Suppose that \({\mathcal C}= (X_{ij}: i=1, \ldots , n_j; j=1, \ldots , r)\) is an array of disjoint sets, and let \(n_{ij}\) denote the size of set \(X_{ij}\). Let \(N_{\mathcal C}(k)\) be the number of sets of size k that can be obtained by selecting at most one element from each set \(X_{ij}\) but in such a way that at least one element is selected from \(\bigcup _i X_{ij}\) for each value of j. Then \(N_{\mathcal C}(k)\) is the coefficient of \(x^k\) in the polynomial

$$\begin{aligned} p_{{\mathcal C}, k}(x) = \prod _{j=1}^r\left( -1+\prod _{i=1}^{n_j} (1+n_{ij}x)\right) .\end{aligned}$$
(1)

Proof

For each integer \(j \ge 1\), let \(p_j(x)= -1+\prod _{i=1}^{n_j} (1+n_{ij}x)\), and for each \(l \ge 0\), let \(c_{lj}\) denote the coefficient of \(x^l\) in \(p_j(x)\). Then \(c_{0j}=0\) for each j, and for \(l>0\), the coefficient \(c_{lj}\) is the number of ways of selecting l elements from \(\bigcup _{i=1}^{n_j} X_{ij}\) in such a way that at most one element is selected from the (pairwise-disjoint) sets \((X_{ij} : i=1 \ldots , n_j)\) and at least one element is selected (since \(l>0\)).
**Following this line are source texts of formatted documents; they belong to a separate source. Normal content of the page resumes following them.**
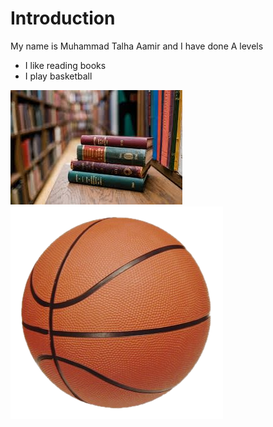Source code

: # Introduction
My name is Muhammad Talha Aamir and I have done A levels
- I like reading books
- I play basketball


![books](https://github.com/Prime-Singularity/0729-task-1/blob/main/image_2024-09-01_140403608.png)
![basketball](https://github.com/Prime-Singularity/0729-task-1/blob/main/image_2024-09-01_135605670.png)

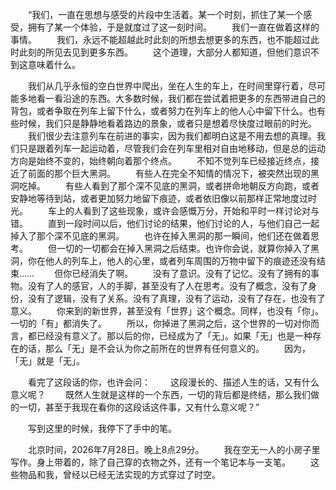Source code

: 　　“我们，一直在思想与感受的片段中生活着。某一个时刻，抓住了某一个感受，拥有了某一个体验，于是就度过了这一刻时间。
　　我们一直在做着这样的事情。
　　我们，永远不能超越此时此刻的所想去想更多的东西，也不能超过此时此刻的所见去见到更多东西。
　　这个道理，大部分人都知道，但他们意识不到这意味着什么。

　　我们从几乎永恒的空白世界中爬出，坐在人生的车上，在时间里穿行着，尽可能多地看一看沿途的东西。大多数时候，我们都在尝试着把更多的东西带进自己的背包，或者争取在列车上留下什么，或者努力在列车上的他人心中留下什么。也有些时候，我们只是静静地看着路边的景象，或者只是想着尽快度过眼前的时光。
　　我们很少去注意列车在前进的事实，因为我们都明白这是不用去想的真理。我们只是跟着列车一起运动着，尽管我们会在列车里相对自由地移动，但是总的运动方向是始终不变的，始终朝向着那个终点。
　　不知不觉列车已经接近终点，接近了前面的那个巨大黑洞。
　　有些人在完全不知情的情况下，被突然出现的黑洞吃掉。
　　有些人看到了那个深不见底的黑洞，或者拼命地朝反方向跑，或者安静地等待到站，或者更加努力地留下痕迹，或者依旧像以前那样正常地度过时光。
　　车上的人看到了这些现象，或许会感慨万分，开始和平时一样讨论对与错。
　　直到一段时间以后，他们讨论的结果，他们讨论的人，与他们自己一起掉入了那个深不见底的黑洞。
　　也许在掉入黑洞的那一瞬间，他们还在做着思考。
　　但一切的一切都会在掉入黑洞之后结束。也许你会说，就算你掉入了黑洞，你在他人的列车上，他人的心里，或者列车周围的万物中留下的痕迹还没有结束……
　　但你已经消失了啊。
　　没有了意识。没有了记忆。没有了拥有的事物。没有了人的感官，人的手脚，甚至没有了人在思考。没有了概念，没有了身份，没有了逻辑，没有了关系。没有了真理，没有了运动，没有了存在，也没有了意义。
　　你来到的新世界，甚至没有「世界」这个概念。同样，也没有「你」。一切的「有」都消失了。
　　所以，你掉进了黑洞之后，这个世界的一切对你而言，都已经没有意义了。那以后的你，已经成为了「无」。如果「无」也是一种存在的话，那么「无」是不会认为你之前所在的世界有任何意义的。
　　因为，「无」就是「无」。

　　看完了这段话的你，也许会问：
　　这段漫长的、描述人生的话，又有什么意义呢？
　　既然人生就是这样的一个东西，一切的背后都是终结，那么我们做的一切，甚至于我现在看你的这段话这件事，又有什么意义呢？”

　　写到这里的时候，我停下了手中的笔。

　　北京时间，2026年7月28日。晚上8点29分。
　　我在空无一人的小房子里写作。身上带着的，除了自己穿的衣物之外，还有一个笔记本与一支笔。
　　这些物品和我，曾经以已经无法实现的方式穿过了时空。

<!-- ##{"timestamp":1482922654}## -->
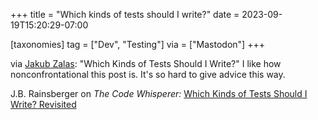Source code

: +++
title = "Which kinds of tests should I write?"
date = 2023-09-19T15:20:29-07:00

[taxonomies]
tag = ["Dev", "Testing"]
via = ["Mastodon"]
+++

via [Jakub Zalas](https://mastodon.social/@jakub_zalas/111091531216527119): "Which Kinds of Tests Should I Write?" I like how nonconfrontational this post is. It's so hard to give advice this way.

<!-- more -->

J.B. Rainsberger on _The Code Whisperer:_ [Which Kinds of Tests Should I Write? Revisited](https://blog.thecodewhisperer.com/permalink/which-kinds-of-tests-should-i-write-revisited)
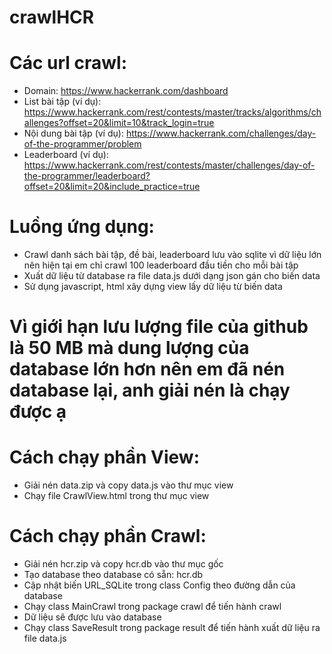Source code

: ﻿# crawlHCR


# Các url crawl:
- Domain: https://www.hackerrank.com/dashboard
- List bài tập (ví dụ): https://www.hackerrank.com/rest/contests/master/tracks/algorithms/challenges?offset=20&limit=10&track_login=true
- Nội dung bài tập (ví dụ): https://www.hackerrank.com/challenges/day-of-the-programmer/problem
- Leaderboard (ví dụ): https://www.hackerrank.com/rest/contests/master/challenges/day-of-the-programmer/leaderboard?offset=20&limit=20&include_practice=true

# Luồng ứng dụng:
- Crawl danh sách bài tập, đề bài, leaderboard lưu vào sqlite vì dữ liệu lớn nên hiện tại em chỉ crawl 100 leaderboard đầu tiền cho mỗi bài tập
- Xuất dữ liệu từ database ra file data.js dưới dạng json gán cho biến data
- Sử dụng javascript, html xây dựng view lấy dữ liệu từ biến data

# Vì giới hạn lưu lượng file của github là 50 MB mà dung lượng của database lớn hơn nên em đã nén database lại, anh giải nén là chạy được ạ

# Cách chạy phần View:
- Giải nén data.zip và copy data.js vào thư mục view
- Chạy file CrawlView.html trong thư mục view

# Cách chạy phần Crawl:
- Giải nén hcr.zip và copy hcr.db vào thư mục gốc
- Tạo database theo database có sẵn: hcr.db
- Cập nhật biến URL_SQLite trong class Config theo đường dẫn của database
- Chạy class MainCrawl trong package crawl để tiến hành crawl
- Dữ liệu sẽ được lưu vào database
- Chạy class SaveResult trong package result để tiến hành xuất dữ liệu ra file data.js
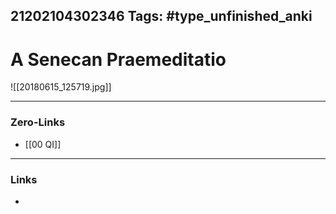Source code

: 21202104302346
Tags: #type_unfinished_anki 
---
# A Senecan Praemeditatio

![[20180615_125719.jpg]]

---
### Zero-Links
- [[00 QI]]
---
### Links
-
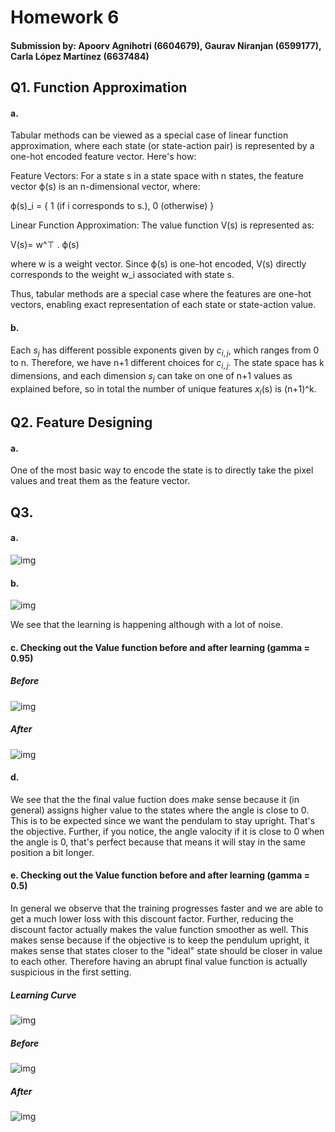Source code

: # Homework 6

#### Submission by: Apoorv Agnihotri (6604679), Gaurav Niranjan (6599177), Carla López Martínez (6637484)

## Q1. Function Approximation

#### a.
Tabular methods can be viewed as a special case of linear function approximation, where each state (or state-action pair) is represented by a one-hot encoded feature vector. Here's how:

Feature Vectors: For a state s in a state space with n states, the feature vector ϕ(s) is an n-dimensional vector, where:

ϕ(s)_i = {
    1 (if i corresponds to s.),
    0 (otherwise)
} 
 
Linear Function Approximation: The value function V(s) is represented as:

V(s)= w^⊤ . ϕ(s)

where w is a weight vector. Since ϕ(s) is one-hot encoded, V(s) directly corresponds to the weight w_i associated with state s.

Thus, tabular methods are a special case where the features are one-hot vectors, enabling exact representation of each state or state-action value.

#### b.
Each $s_j$ has different possible exponents given by $c_{i,j}$, which ranges from 0 to n. Therefore, we have n+1 different choices for $c_{i,j}$. The state space has k dimensions, and each dimension $s_j$ can take on one of n+1 values as explained before, so in total the number of unique features $x_i$(s) is (n+1)^k.

## Q2. Feature Designing

#### a.

One of the most basic way to encode the state is to directly take the pixel values and treat them as the feature vector.

## Q3. 

#### a.

![img](plots\trajectory.png)

#### b.
![img](plots\0.95-learning-progress.png)

We see that the learning is happening although with a lot of noise.

#### c. Checking out the Value function before and after learning (gamma = 0.95)

##### Before
![img](plots\0.95-initial-value-function.png)


##### After
![img](plots\0.95-final-value-function.png)

#### d. 
We see that the the final value fuction does make sense because it (in general) assigns higher value to the states where the angle is close to 0. This is to be expected since we want the pendulam to stay upright. That's the objective. Further, if you notice, the angle valocity if it is close to 0 when the angle is 0, that's perfect because that means it will stay in the same position a bit longer.

#### e. Checking out the Value function before and after learning (gamma = 0.5)
In general we observe that the training progresses faster and we are able to get a much lower loss with this discount factor. Further, reducing the discount factor actually makes the value function smoother as well. This makes sense because if the objective is to keep the pendulum upright, it makes sense that states closer to the "ideal" state should be closer in value to each other. Therefore having an abrupt final value function is actually suspicious in the first setting.

##### Learning Curve
![img](plots\0.5-learning-progress.png)

##### Before
![img](plots\0.5-initial-value-function.png)

##### After
![img](plots\0.5-final-value-function.png)




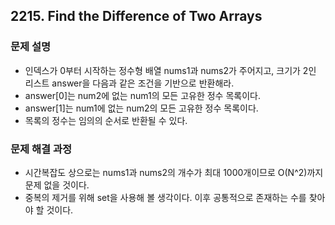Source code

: ## 2215. Find the Difference of Two Arrays
### 문제 설명
- 인덱스가 0부터 시작하는 정수형 배열 nums1과 nums2가 주어지고, 크기가 2인 리스트 answer을 다음과 같은 조건을 기반으로 반환해라.
- answer[0]는 num2에 없는 num1의 모든 고유한 정수 목록이다.
- answer[1]는 num1에 없는 num2의 모든 고유한 정수 목록이다.
- 목록의 정수는 임의의 순서로 반환될 수 있다.
​
### 문제 해결 과정
- 시간복잡도 상으로는 nums1과 nums2의 개수가 최대 1000개이므로 O(N^2)까지 문제 없을 것이다.
- 중복의 제거를 위해 set을 사용해 볼 생각이다. 이후 공통적으로 존재하는 수를 찾아야 할 것이다.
Now \(p_{{\mathcal C}, k}(x) = \prod _{j=1}^r p_j(x)\) and so the coefficient of \(x^k\) in \(p_{{\mathcal C}, k}(x)\) is the sum (call it \(S_k\)) of the terms \(c_{l_1,1} c_{l_2,2} \cdots c_{l_r, r}\) across all choices of \((l_1, l_2, \ldots , l_r)\) for which \(l_1+ l_2 + \cdots + l_r = k\), and \(l_m >0\) for all m (this second condition holds because \(c_{0j}=0\) for all j). Since the sets \(X_{ij}\) are pairwise-disjoint (across all choices of ij), we have \(S_k = N_{\mathcal C}(k)\) as required. \(\square \)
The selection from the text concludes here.